Filter the entries below down to the lines that hold "range".

*** Block opens ***

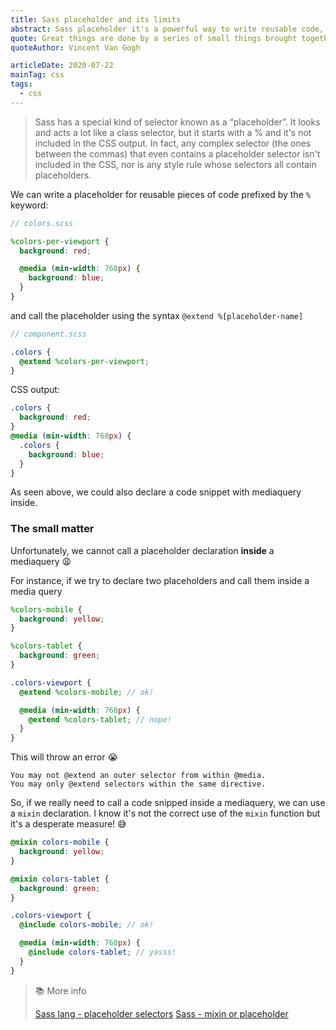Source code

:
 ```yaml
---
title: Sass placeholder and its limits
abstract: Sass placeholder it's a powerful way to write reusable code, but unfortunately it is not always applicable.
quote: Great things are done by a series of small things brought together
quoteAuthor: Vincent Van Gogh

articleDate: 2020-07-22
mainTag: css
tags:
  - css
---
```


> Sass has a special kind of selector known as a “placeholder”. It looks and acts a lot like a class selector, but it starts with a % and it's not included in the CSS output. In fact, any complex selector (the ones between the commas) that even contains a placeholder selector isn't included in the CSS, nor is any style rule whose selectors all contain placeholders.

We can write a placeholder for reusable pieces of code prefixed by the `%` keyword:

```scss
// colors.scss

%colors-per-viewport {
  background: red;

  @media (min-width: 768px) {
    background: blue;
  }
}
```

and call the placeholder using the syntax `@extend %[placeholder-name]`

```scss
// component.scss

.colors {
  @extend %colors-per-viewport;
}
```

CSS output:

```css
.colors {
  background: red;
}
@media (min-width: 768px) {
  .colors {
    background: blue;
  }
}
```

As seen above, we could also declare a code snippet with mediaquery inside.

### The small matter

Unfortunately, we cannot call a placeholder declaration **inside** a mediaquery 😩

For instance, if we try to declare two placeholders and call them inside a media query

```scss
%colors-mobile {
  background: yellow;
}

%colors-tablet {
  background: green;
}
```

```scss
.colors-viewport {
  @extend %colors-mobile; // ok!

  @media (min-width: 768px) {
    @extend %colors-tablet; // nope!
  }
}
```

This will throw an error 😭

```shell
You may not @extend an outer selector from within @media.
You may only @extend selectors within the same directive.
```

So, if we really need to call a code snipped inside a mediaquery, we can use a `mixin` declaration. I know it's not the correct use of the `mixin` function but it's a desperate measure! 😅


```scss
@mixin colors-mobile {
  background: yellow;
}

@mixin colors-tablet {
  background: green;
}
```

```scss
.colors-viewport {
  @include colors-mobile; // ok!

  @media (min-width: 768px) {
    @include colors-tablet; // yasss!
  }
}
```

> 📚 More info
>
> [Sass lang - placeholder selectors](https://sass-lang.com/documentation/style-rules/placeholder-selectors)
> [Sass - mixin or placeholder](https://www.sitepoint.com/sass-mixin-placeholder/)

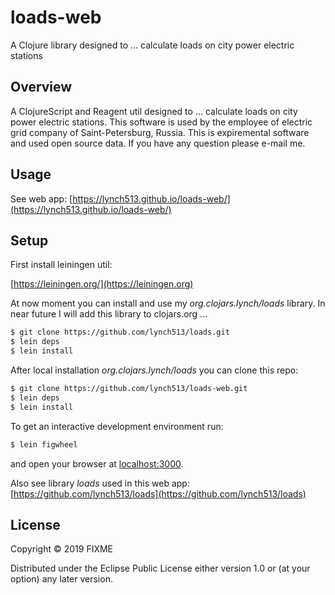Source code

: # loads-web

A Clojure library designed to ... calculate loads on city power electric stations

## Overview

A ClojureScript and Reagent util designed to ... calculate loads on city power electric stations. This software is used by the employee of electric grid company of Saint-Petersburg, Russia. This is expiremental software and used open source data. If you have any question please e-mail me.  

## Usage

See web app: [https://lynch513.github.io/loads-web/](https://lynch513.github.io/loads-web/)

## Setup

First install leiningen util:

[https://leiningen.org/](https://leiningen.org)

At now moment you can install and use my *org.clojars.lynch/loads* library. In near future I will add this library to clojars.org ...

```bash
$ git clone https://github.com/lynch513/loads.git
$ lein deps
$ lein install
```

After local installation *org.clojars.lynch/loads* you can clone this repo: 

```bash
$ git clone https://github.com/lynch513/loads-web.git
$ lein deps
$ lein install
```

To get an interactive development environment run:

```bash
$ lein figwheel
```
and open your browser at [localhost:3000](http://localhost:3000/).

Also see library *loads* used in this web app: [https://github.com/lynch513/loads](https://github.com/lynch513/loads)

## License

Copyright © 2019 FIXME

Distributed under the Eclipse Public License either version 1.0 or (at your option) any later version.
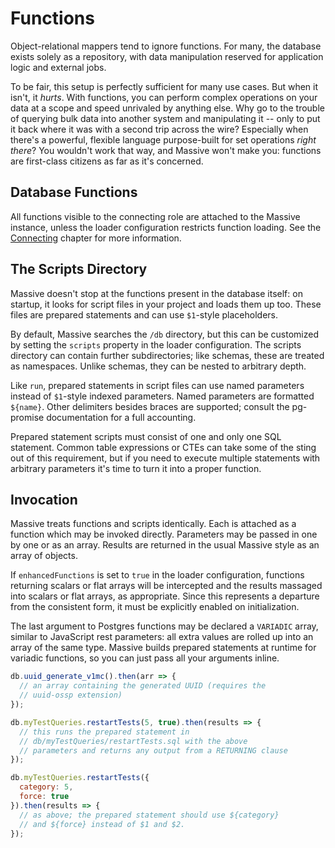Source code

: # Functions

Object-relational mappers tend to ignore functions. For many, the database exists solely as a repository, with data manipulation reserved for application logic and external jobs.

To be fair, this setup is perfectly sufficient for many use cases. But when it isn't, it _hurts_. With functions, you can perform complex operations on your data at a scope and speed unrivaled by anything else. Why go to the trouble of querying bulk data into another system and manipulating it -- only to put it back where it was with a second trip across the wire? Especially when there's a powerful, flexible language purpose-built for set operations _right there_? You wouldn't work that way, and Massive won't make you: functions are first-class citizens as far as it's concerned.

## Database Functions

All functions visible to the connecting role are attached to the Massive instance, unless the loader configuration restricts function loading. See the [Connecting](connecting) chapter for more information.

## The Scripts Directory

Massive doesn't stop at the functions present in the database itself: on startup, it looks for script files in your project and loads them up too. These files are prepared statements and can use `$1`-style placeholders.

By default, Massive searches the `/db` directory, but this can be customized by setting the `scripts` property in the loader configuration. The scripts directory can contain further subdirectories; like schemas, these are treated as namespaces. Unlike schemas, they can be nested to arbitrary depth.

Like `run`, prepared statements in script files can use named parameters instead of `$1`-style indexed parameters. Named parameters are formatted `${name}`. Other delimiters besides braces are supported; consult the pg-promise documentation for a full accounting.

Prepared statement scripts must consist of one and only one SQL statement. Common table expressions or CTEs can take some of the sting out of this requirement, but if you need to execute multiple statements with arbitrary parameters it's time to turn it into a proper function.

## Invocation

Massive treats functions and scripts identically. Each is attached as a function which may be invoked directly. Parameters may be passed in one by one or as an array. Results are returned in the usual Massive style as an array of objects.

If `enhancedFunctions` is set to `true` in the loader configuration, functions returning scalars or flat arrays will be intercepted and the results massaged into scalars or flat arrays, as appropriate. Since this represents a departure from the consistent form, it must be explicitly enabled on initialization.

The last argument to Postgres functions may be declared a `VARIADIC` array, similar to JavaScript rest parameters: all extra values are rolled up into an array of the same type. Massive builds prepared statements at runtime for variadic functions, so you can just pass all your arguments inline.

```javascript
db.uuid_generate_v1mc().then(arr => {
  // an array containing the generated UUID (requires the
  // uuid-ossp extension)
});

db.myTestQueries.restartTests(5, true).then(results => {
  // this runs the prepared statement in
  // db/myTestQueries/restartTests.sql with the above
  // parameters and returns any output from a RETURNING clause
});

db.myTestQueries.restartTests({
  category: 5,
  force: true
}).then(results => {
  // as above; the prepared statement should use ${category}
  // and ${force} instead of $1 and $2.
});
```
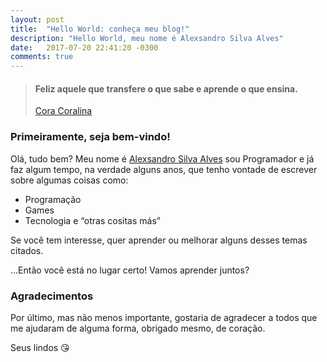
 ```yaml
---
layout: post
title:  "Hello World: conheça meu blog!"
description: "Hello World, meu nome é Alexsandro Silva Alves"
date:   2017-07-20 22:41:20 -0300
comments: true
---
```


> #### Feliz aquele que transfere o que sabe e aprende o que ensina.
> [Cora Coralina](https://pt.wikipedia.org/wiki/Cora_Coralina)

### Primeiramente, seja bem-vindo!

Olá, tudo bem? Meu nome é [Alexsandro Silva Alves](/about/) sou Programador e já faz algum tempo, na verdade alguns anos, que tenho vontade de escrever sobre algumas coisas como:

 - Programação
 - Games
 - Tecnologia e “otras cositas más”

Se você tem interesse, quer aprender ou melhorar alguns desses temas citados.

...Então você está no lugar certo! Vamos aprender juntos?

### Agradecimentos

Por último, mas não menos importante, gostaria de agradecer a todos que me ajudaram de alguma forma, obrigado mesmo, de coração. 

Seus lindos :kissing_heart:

*** Block closes ***
*** Block opens ***

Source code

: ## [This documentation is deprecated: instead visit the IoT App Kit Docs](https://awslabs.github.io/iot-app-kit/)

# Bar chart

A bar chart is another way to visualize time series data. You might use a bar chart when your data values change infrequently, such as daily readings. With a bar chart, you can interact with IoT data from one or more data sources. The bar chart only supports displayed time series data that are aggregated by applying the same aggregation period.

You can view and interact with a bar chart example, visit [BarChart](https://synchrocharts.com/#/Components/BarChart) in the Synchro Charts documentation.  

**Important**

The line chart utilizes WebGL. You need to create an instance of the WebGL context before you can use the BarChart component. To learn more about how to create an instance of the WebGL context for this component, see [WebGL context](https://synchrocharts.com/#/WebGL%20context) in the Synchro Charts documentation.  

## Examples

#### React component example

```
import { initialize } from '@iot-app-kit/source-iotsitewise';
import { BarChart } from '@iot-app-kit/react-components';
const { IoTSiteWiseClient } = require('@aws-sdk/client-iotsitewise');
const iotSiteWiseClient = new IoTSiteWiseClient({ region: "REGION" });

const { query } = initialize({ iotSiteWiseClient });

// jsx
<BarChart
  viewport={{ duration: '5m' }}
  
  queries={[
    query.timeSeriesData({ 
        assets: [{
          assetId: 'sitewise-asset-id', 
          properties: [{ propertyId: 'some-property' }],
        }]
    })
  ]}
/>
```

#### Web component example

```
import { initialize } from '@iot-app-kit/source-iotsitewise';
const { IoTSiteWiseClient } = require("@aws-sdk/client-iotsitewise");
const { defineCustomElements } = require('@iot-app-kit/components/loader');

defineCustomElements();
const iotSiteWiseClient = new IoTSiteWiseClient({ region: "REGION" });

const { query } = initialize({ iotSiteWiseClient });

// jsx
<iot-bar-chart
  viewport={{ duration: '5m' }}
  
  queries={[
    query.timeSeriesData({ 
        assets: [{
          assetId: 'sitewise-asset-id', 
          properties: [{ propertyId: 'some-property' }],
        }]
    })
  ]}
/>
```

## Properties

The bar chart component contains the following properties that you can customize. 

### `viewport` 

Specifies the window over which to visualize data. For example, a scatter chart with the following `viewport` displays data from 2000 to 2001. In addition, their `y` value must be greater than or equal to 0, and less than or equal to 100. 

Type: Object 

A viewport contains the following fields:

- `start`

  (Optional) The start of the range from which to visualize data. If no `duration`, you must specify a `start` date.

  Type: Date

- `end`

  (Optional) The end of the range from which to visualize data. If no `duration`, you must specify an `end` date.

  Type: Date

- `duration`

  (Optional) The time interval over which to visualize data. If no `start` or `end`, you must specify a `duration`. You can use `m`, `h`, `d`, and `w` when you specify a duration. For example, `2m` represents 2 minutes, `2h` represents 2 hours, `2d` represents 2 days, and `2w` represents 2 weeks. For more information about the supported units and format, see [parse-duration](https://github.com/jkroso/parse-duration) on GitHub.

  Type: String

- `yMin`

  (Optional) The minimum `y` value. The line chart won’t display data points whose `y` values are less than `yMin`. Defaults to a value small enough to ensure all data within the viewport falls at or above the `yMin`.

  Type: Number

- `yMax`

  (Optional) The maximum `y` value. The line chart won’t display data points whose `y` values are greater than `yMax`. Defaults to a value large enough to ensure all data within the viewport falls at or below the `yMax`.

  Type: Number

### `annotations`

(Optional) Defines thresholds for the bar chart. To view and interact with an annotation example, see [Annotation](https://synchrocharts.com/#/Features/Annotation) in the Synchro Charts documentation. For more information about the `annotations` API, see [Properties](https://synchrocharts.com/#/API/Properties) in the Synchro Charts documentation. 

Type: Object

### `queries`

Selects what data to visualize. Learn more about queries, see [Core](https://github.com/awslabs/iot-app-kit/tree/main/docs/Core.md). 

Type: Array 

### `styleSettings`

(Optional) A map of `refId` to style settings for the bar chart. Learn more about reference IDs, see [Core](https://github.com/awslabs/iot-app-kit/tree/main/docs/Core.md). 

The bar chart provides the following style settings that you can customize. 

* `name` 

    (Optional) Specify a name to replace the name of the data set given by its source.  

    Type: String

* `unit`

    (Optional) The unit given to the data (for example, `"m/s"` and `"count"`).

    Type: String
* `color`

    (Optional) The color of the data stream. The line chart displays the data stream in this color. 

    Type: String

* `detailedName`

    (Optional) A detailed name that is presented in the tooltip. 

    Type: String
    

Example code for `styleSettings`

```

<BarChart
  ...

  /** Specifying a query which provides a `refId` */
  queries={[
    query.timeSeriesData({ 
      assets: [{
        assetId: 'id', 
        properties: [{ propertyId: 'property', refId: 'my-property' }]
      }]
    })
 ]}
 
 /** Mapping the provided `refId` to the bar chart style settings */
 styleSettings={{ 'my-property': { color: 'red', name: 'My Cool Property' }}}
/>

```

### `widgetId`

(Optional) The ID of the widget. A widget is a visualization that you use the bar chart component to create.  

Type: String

*** Block closes ***
*** Block opens ***

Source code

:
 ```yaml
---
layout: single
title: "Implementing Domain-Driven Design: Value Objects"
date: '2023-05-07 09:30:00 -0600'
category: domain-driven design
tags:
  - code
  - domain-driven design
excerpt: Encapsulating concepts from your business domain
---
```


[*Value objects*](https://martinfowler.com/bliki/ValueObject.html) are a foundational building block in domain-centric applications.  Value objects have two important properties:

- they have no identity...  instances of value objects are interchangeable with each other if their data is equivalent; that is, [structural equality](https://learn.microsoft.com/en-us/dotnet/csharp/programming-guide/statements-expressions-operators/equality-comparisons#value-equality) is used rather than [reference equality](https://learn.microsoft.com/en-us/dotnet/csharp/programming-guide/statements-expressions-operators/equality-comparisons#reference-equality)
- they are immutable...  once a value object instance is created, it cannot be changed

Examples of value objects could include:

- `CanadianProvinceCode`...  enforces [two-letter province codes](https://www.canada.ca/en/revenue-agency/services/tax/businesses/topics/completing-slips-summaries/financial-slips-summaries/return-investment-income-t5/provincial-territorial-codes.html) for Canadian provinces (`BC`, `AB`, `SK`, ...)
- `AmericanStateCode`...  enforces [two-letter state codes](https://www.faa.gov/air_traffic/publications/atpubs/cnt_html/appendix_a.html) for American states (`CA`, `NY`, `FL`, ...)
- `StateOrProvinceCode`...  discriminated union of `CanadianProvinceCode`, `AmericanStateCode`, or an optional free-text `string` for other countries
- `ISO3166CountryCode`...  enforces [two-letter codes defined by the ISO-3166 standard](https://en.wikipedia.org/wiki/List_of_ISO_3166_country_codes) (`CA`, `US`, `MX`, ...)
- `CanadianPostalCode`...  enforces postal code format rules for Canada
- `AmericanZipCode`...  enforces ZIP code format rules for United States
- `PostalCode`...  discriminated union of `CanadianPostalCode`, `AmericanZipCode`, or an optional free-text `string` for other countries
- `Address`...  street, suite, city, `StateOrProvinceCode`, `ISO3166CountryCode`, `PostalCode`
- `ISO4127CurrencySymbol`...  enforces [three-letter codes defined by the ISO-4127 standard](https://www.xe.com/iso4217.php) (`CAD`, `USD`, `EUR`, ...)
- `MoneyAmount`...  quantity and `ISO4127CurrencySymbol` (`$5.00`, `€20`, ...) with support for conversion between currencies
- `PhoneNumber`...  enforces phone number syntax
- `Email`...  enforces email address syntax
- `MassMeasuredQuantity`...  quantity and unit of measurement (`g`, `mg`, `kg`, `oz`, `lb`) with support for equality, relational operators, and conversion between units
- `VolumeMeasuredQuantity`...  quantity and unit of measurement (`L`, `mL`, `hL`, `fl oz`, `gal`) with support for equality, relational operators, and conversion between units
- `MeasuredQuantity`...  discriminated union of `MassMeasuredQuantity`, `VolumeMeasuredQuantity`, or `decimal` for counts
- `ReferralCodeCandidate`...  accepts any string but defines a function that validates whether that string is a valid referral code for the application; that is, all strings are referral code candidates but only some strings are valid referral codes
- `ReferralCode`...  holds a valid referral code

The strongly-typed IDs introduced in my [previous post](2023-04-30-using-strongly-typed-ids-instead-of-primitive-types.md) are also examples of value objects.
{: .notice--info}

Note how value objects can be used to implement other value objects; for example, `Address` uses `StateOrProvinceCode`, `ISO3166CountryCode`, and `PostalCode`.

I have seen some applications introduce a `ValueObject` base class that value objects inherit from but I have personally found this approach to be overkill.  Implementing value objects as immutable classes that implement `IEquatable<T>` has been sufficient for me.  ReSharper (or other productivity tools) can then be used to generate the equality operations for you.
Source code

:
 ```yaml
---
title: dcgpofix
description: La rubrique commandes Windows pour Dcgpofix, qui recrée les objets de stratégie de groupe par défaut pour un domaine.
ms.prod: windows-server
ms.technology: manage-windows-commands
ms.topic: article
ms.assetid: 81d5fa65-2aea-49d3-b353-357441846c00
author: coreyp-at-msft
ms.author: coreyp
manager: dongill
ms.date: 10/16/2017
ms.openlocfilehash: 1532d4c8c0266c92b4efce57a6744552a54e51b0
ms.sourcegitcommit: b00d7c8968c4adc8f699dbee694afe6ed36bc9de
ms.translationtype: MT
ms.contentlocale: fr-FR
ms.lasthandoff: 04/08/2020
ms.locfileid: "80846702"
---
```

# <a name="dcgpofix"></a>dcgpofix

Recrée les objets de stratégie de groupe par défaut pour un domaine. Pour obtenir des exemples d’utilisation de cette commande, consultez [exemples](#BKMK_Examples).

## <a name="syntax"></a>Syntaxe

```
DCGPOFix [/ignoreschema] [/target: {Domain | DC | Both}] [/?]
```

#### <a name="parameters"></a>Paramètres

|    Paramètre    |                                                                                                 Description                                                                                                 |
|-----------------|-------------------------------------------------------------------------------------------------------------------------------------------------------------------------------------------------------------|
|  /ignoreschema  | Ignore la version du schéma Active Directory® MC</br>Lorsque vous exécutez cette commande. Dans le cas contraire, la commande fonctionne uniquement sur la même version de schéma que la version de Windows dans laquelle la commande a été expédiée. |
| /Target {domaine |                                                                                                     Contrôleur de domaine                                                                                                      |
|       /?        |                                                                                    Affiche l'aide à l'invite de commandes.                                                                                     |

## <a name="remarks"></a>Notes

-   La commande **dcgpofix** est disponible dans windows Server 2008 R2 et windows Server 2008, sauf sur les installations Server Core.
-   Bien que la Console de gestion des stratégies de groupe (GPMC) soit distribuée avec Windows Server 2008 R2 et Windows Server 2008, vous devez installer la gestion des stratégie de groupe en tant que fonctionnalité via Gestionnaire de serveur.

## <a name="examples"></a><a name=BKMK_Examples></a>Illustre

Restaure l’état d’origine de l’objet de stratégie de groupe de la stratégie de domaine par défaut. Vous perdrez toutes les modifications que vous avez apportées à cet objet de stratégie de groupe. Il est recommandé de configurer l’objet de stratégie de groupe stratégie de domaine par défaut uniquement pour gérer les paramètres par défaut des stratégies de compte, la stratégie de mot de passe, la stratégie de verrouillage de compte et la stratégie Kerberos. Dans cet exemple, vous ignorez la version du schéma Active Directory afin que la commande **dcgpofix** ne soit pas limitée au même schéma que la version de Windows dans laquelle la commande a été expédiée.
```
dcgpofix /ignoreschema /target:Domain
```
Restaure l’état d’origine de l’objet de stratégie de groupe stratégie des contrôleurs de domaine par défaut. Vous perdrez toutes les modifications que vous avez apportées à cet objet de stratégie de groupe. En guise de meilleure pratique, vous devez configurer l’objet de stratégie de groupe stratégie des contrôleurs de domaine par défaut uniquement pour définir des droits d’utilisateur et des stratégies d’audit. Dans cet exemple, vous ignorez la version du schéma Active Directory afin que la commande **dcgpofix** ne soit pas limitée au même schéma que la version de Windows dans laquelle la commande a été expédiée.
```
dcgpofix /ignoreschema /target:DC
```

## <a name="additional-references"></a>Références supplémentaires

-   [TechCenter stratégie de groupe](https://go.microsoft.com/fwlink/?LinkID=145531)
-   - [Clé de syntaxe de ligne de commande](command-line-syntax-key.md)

*** Block closes ***

## Solution to the exercise
  (Optional) The start of the range from which to visualize data. If no `duration`, you must specify a `start` date.
  (Optional) The end of the range from which to visualize data. If no `duration`, you must specify an `end` date.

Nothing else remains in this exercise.